FALCON HEIGHTS, Minn. -- A Minnesota prosecutor says he won't step aside for a special prosecutor while considering charges against police in the shooting of a black motorist, but he's adding one to his team.
Ramsey County Attorney John Choi said Friday that he was elected to uphold the law and intends to do so during the investigation into the July 6 death of Philando Castile. But he says he'll "incorporate" a special prosecutor to enhance trust in the results. Choi named former U.S. Department of Justice attorney Don Lewis to that role.
Choi said he asked Lewis to sign on after advocates and Castile's family urged him to turn the entire case over to a special prosecutor.
"I understand that there is distrust of the system and some may question the ability of a prosecutor to hold police accountable when we rely on them to present cases to our office," Choi said. "However, if I handed this case off to any other person outside of the duties and authority of my office, I would not only be abdicating my responsibility, but potentially creating mistrust."
Choi said Lewis would "bring fresh eyes and an independent perspective to our work."

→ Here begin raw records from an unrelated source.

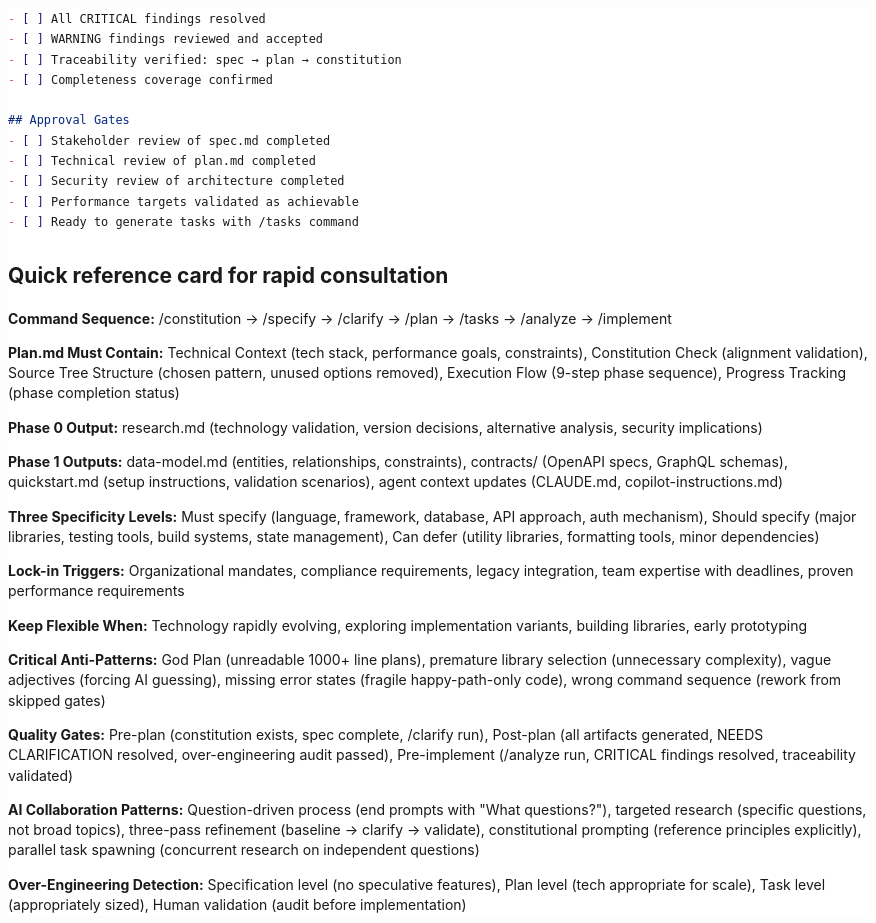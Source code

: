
 ```markdown
- [ ] All CRITICAL findings resolved
- [ ] WARNING findings reviewed and accepted
- [ ] Traceability verified: spec → plan → constitution
- [ ] Completeness coverage confirmed

## Approval Gates
- [ ] Stakeholder review of spec.md completed
- [ ] Technical review of plan.md completed
- [ ] Security review of architecture completed
- [ ] Performance targets validated as achievable
- [ ] Ready to generate tasks with /tasks command
```

## Quick reference card for rapid consultation

**Command Sequence:** /constitution → /specify → /clarify → /plan → /tasks → /analyze → /implement

**Plan.md Must Contain:** Technical Context (tech stack, performance goals, constraints), Constitution Check (alignment validation), Source Tree Structure (chosen pattern, unused options removed), Execution Flow (9-step phase sequence), Progress Tracking (phase completion status)

**Phase 0 Output:** research.md (technology validation, version decisions, alternative analysis, security implications)

**Phase 1 Outputs:** data-model.md (entities, relationships, constraints), contracts/ (OpenAPI specs, GraphQL schemas), quickstart.md (setup instructions, validation scenarios), agent context updates (CLAUDE.md, copilot-instructions.md)

**Three Specificity Levels:** Must specify (language, framework, database, API approach, auth mechanism), Should specify (major libraries, testing tools, build systems, state management), Can defer (utility libraries, formatting tools, minor dependencies)

**Lock-in Triggers:** Organizational mandates, compliance requirements, legacy integration, team expertise with deadlines, proven performance requirements

**Keep Flexible When:** Technology rapidly evolving, exploring implementation variants, building libraries, early prototyping

**Critical Anti-Patterns:** God Plan (unreadable 1000+ line plans), premature library selection (unnecessary complexity), vague adjectives (forcing AI guessing), missing error states (fragile happy-path-only code), wrong command sequence (rework from skipped gates)

**Quality Gates:** Pre-plan (constitution exists, spec complete, /clarify run), Post-plan (all artifacts generated, NEEDS CLARIFICATION resolved, over-engineering audit passed), Pre-implement (/analyze run, CRITICAL findings resolved, traceability validated)

**AI Collaboration Patterns:** Question-driven process (end prompts with "What questions?"), targeted research (specific questions, not broad topics), three-pass refinement (baseline → clarify → validate), constitutional prompting (reference principles explicitly), parallel task spawning (concurrent research on independent questions)

**Over-Engineering Detection:** Specification level (no speculative features), Plan level (tech appropriate for scale), Task level (appropriately sized), Human validation (audit before implementation)
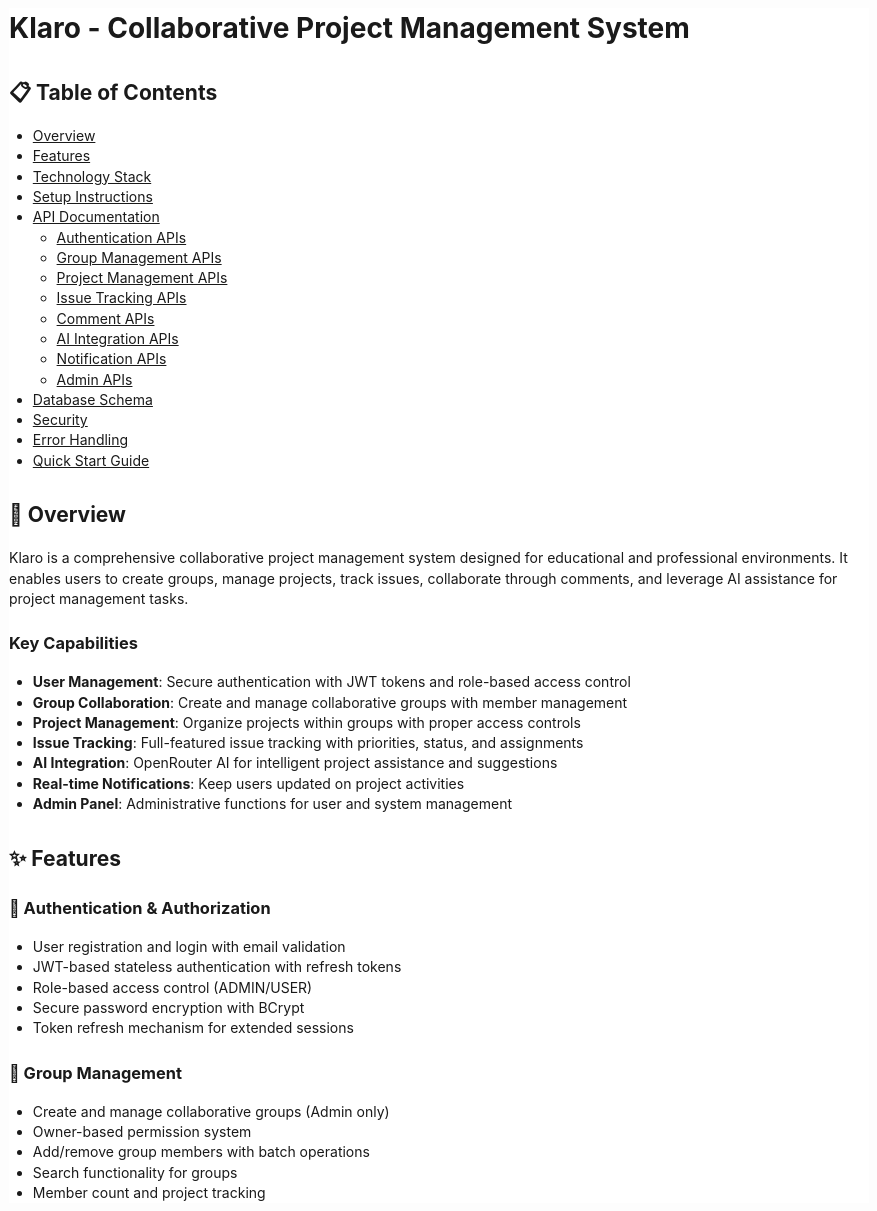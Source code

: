 # Klaro - Collaborative Project Management System

## 📋 Table of Contents
- [Overview](#overview)
- [Features](#features)
- [Technology Stack](#technology-stack)
- [Setup Instructions](#setup-instructions)
- [API Documentation](#api-documentation)
  - [Authentication APIs](#authentication-apis)
  - [Group Management APIs](#group-management-apis)
  - [Project Management APIs](#project-management-apis)
  - [Issue Tracking APIs](#issue-tracking-apis)
  - [Comment APIs](#comment-apis)
  - [AI Integration APIs](#ai-integration-apis)
  - [Notification APIs](#notification-apis)
  - [Admin APIs](#admin-apis)
- [Database Schema](#database-schema)
- [Security](#security)
- [Error Handling](#error-handling)
- [Quick Start Guide](#quick-start-guide)

## 🚀 Overview

Klaro is a comprehensive collaborative project management system designed for educational and professional environments. It enables users to create groups, manage projects, track issues, collaborate through comments, and leverage AI assistance for project management tasks.

### Key Capabilities
- **User Management**: Secure authentication with JWT tokens and role-based access control
- **Group Collaboration**: Create and manage collaborative groups with member management
- **Project Management**: Organize projects within groups with proper access controls
- **Issue Tracking**: Full-featured issue tracking with priorities, status, and assignments
- **AI Integration**: OpenRouter AI for intelligent project assistance and suggestions
- **Real-time Notifications**: Keep users updated on project activities
- **Admin Panel**: Administrative functions for user and system management

## ✨ Features

### 🔐 Authentication & Authorization
- User registration and login with email validation
- JWT-based stateless authentication with refresh tokens
- Role-based access control (ADMIN/USER)
- Secure password encryption with BCrypt
- Token refresh mechanism for extended sessions

### 👥 Group Management
- Create and manage collaborative groups (Admin only)
- Owner-based permission system
- Add/remove group members with batch operations
- Search functionality for groups
- Member count and project tracking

"This independent perspective can only enhance the integrity and the legitimacy of our decision in this case," Choi said.

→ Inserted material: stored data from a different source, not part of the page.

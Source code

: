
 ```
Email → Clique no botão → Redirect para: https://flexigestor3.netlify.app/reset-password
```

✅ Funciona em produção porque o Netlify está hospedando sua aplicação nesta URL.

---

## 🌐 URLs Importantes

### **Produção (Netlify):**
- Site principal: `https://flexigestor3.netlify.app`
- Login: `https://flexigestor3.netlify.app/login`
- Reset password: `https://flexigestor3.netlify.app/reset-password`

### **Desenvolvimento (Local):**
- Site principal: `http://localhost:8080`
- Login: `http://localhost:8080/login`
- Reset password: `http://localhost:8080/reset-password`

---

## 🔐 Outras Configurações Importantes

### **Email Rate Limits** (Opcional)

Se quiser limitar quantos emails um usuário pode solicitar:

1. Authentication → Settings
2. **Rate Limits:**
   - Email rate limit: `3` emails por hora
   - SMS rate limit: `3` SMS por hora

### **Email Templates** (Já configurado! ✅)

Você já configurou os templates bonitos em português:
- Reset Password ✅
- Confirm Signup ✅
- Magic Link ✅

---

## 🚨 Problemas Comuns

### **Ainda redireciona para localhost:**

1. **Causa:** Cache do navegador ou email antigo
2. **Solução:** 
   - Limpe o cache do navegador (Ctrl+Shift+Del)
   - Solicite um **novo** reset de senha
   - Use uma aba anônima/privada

Castile, 32, died after being shot by St. Anthony police officer Jeronimo Yanez after a traffic stop July 6.
Yanez's attorney has said the officer was reacting to seeing a gun. Castile's girlfriend, who streamed the aftermath of the shooting live on Facebook, said Castile was shot while reaching for his ID, after telling the officer he had a gun permit and was armed.

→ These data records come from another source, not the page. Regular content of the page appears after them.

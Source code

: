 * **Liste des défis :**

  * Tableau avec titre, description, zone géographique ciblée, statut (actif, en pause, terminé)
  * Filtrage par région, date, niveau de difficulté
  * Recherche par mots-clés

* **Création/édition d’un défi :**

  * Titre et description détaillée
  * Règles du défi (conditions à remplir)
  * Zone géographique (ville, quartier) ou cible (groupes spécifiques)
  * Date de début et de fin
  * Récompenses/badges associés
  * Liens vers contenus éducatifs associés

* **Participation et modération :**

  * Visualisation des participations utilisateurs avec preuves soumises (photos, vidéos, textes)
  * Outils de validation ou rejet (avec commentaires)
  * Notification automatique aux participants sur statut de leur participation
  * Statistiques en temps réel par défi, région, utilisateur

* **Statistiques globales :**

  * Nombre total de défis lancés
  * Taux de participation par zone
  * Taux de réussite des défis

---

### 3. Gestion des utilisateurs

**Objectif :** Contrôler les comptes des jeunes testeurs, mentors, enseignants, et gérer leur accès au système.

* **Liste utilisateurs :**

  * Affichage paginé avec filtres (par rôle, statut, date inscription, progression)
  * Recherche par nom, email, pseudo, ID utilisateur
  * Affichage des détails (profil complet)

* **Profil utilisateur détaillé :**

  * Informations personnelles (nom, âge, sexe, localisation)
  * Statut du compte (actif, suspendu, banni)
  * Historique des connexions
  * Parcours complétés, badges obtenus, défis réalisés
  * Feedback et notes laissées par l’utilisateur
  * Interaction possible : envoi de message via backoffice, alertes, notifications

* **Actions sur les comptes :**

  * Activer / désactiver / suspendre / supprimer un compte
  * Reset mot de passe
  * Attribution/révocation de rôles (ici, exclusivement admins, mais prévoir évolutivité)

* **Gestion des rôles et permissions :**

Choi said Lewis will help his office determine whether the case should go before a grand jury.
The state Bureau of Criminal Apprehension is investigating the shooting. The case has not yet been presented to Choi's office for review, and a timeline remains unclear.
Lewis, who is black, is a shareholder at Minneapolis-based law firm Nilan Johnson Lewis and has extensive criminal and civil experience, reports the Minneapolis Star-Tribune. He was reportedly hired by the city of Minneapolis to investigate potential wrongdoing in the arrest of a community activist, and concluded the arrest was justified.